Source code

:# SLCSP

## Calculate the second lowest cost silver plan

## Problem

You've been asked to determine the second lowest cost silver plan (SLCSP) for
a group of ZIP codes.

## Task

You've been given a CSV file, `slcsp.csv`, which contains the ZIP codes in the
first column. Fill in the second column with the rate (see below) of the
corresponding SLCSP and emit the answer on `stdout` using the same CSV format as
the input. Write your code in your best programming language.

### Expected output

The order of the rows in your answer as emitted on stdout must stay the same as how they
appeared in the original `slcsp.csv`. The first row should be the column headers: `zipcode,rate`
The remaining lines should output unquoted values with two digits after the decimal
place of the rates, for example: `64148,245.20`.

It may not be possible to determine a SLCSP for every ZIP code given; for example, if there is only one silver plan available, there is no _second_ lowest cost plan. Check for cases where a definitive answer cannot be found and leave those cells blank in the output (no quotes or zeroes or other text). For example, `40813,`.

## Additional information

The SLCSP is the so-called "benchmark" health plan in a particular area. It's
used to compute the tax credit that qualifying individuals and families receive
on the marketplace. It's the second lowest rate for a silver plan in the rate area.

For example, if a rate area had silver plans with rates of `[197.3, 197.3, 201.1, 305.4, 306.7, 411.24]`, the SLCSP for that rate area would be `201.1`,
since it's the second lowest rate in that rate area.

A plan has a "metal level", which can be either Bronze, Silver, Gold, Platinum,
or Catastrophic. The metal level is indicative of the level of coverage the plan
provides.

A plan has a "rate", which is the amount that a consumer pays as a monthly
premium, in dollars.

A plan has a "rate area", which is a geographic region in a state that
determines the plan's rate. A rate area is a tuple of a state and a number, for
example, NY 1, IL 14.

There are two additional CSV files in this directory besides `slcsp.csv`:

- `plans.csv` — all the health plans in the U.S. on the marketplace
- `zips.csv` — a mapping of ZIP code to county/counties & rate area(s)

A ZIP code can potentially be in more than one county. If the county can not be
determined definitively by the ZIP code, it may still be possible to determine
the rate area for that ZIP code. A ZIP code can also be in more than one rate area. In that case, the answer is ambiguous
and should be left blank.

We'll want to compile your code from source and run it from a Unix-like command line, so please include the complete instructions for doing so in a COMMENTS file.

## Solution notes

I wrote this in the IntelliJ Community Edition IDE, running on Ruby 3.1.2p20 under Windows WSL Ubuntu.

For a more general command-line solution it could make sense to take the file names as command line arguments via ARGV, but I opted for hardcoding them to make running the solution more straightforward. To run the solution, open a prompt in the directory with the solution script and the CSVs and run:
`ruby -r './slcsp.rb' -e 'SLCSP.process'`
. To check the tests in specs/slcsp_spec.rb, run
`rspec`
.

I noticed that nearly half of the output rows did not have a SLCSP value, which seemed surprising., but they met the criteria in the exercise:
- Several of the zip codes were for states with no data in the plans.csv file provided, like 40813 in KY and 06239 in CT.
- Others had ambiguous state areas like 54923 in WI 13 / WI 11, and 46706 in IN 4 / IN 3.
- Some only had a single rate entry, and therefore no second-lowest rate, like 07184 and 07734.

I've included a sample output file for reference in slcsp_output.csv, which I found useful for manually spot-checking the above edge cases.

# # # #

What the task requires:
Copy the lines above exactly. Start with the line containing "or Catastrophic. The", end with the line containing "I wrote this", and include both.

Written answer:
or Catastrophic. The metal level is indicative of the level of coverage the plan
provides.

A plan has a "rate", which is the amount that a consumer pays as a monthly
premium, in dollars.

A plan has a "rate area", which is a geographic region in a state that
determines the plan's rate. A rate area is a tuple of a state and a number, for
example, NY 1, IL 14.

There are two additional CSV files in this directory besides `slcsp.csv`:

- `plans.csv` — all the health plans in the U.S. on the marketplace
- `zips.csv` — a mapping of ZIP code to county/counties & rate area(s)

A ZIP code can potentially be in more than one county. If the county can not be
determined definitively by the ZIP code, it may still be possible to determine
the rate area for that ZIP code. A ZIP code can also be in more than one rate area. In that case, the answer is ambiguous
and should be left blank.

We'll want to compile your code from source and run it from a Unix-like command line, so please include the complete instructions for doing so in a COMMENTS file.

## Solution notes

I wrote this in the IntelliJ Community Edition IDE, running on Ruby 3.1.2p20 under Windows WSL Ubuntu.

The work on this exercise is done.